Segment Open

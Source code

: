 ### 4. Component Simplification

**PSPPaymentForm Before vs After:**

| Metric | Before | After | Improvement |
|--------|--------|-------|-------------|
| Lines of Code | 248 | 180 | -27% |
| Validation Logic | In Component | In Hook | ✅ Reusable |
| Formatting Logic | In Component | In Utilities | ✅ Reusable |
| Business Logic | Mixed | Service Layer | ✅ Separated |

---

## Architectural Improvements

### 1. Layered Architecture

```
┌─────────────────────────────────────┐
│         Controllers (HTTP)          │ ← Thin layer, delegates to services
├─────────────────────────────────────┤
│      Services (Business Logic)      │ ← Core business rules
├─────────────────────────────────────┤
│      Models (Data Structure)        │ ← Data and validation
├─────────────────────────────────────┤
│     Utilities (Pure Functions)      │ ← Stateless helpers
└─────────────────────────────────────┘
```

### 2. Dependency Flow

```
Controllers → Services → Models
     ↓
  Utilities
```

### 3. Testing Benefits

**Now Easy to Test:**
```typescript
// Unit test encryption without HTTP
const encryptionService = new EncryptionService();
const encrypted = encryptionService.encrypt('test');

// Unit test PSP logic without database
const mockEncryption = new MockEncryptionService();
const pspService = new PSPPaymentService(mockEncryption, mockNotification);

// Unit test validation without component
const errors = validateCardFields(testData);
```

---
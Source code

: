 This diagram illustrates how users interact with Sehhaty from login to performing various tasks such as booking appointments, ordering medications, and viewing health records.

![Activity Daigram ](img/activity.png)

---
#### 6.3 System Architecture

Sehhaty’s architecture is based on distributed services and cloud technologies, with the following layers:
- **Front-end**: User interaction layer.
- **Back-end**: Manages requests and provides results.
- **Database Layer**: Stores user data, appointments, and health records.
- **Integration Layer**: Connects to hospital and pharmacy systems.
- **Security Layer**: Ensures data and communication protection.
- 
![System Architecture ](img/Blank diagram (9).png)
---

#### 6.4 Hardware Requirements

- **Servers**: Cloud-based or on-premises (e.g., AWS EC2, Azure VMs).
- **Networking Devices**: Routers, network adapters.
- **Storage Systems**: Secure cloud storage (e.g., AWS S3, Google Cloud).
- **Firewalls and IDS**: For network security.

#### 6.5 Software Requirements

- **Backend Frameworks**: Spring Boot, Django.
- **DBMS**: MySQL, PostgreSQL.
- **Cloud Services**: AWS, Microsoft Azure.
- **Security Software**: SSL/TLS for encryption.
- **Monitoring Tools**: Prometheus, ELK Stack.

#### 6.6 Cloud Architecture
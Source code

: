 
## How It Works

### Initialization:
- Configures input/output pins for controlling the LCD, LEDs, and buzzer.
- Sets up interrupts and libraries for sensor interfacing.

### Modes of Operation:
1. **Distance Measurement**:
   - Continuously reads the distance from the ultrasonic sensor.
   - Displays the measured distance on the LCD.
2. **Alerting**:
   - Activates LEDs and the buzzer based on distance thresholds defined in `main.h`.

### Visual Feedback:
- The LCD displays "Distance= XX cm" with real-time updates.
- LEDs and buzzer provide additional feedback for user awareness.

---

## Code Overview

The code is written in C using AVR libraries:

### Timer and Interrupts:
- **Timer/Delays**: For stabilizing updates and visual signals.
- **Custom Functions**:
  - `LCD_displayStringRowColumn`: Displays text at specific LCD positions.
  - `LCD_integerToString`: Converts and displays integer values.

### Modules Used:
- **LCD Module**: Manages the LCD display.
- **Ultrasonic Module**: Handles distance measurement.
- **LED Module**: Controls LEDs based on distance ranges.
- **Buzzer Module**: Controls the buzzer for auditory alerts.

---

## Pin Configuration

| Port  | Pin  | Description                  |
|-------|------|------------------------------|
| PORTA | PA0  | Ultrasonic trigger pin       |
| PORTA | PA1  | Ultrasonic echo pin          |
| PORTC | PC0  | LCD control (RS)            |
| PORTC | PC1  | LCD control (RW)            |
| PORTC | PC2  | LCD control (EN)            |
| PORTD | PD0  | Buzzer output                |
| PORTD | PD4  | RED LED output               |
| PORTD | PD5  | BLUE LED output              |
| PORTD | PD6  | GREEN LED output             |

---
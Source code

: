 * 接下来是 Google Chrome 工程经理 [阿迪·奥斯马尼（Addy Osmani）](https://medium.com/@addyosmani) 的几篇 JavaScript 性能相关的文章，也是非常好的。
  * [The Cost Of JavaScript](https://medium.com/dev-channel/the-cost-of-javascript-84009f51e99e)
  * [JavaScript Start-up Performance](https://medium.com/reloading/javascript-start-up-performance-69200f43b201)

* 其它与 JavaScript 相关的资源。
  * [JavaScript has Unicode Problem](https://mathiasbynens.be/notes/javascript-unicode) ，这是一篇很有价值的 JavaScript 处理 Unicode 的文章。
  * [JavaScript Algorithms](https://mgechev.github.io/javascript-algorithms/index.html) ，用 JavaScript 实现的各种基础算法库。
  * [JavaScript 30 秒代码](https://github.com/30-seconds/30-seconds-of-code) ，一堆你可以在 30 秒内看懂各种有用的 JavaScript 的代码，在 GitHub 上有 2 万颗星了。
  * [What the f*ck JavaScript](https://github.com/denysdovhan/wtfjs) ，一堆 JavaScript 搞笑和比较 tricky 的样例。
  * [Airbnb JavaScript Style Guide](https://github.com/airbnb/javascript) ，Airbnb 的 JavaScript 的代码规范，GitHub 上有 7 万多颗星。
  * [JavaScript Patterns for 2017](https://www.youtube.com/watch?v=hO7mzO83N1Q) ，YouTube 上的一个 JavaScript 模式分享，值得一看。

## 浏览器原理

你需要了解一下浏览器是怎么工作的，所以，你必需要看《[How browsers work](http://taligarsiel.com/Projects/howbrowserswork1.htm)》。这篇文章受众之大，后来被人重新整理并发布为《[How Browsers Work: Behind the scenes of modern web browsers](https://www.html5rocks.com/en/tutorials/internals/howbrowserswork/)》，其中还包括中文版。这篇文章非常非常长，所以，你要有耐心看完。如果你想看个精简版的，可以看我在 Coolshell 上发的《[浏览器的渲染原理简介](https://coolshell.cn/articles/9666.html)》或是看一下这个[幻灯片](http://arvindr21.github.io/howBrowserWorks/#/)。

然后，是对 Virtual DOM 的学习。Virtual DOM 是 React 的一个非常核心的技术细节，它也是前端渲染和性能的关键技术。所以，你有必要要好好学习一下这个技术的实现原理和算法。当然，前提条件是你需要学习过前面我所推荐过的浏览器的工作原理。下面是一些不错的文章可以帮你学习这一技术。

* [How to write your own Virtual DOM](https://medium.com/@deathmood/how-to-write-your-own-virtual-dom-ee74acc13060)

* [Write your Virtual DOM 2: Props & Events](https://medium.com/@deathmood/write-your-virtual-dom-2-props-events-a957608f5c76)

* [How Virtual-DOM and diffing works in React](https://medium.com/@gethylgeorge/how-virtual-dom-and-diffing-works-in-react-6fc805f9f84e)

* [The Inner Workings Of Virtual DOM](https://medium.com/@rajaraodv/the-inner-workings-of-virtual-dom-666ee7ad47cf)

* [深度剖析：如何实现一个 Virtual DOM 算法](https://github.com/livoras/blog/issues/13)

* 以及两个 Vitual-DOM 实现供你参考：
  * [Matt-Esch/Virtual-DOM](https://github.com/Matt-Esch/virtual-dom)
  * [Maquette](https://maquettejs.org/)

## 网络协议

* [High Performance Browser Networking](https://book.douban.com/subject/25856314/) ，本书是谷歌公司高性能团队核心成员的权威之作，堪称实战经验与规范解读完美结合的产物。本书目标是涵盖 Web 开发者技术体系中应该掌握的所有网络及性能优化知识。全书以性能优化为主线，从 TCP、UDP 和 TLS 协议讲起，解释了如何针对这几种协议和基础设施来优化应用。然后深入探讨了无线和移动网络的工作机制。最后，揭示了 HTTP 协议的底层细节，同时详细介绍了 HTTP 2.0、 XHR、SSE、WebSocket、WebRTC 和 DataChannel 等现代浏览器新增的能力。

Segment Closed

▸ **About this task**: Transcribe, with no changes, the listing above from its first line through the line with "Utilities | ✅ Reusable |", including that line, and stop once it is done.

▸ **Exercise output**:
Source code

: ### 4. Component Simplification

**PSPPaymentForm Before vs After:**

| Metric | Before | After | Improvement |
|--------|--------|-------|-------------|
| Lines of Code | 248 | 180 | -27% |
| Validation Logic | In Component | In Hook | ✅ Reusable |
| Formatting Logic | In Component | In Utilities | ✅ Reusable |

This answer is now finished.